Once you have read the records below, restate them word for word.

(Stored dataset items)
==================================================

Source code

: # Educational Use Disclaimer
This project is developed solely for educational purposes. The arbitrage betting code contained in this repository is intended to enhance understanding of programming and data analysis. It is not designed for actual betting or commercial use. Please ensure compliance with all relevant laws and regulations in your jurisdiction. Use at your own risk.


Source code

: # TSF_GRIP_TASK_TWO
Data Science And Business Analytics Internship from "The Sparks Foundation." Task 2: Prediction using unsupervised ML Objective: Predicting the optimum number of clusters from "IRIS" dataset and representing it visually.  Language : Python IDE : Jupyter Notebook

==================================================

▸ **Answer space**
Source code

: # Educational Use Disclaimer
This project is developed solely for educational purposes. The arbitrage betting code contained in this repository is intended to enhance understanding of programming and data analysis. It is not designed for actual betting or commercial use. Please ensure compliance with all relevant laws and regulations in your jurisdiction. Use at your own risk.


Source code

: # TSF_GRIP_TASK_TWO
Data Science And Business Analytics Internship from "The Sparks Foundation." Task 2: Prediction using unsupervised ML Objective: Predicting the optimum number of clusters from "IRIS" dataset and representing it visually.  Language : Python IDE : Jupyter Notebook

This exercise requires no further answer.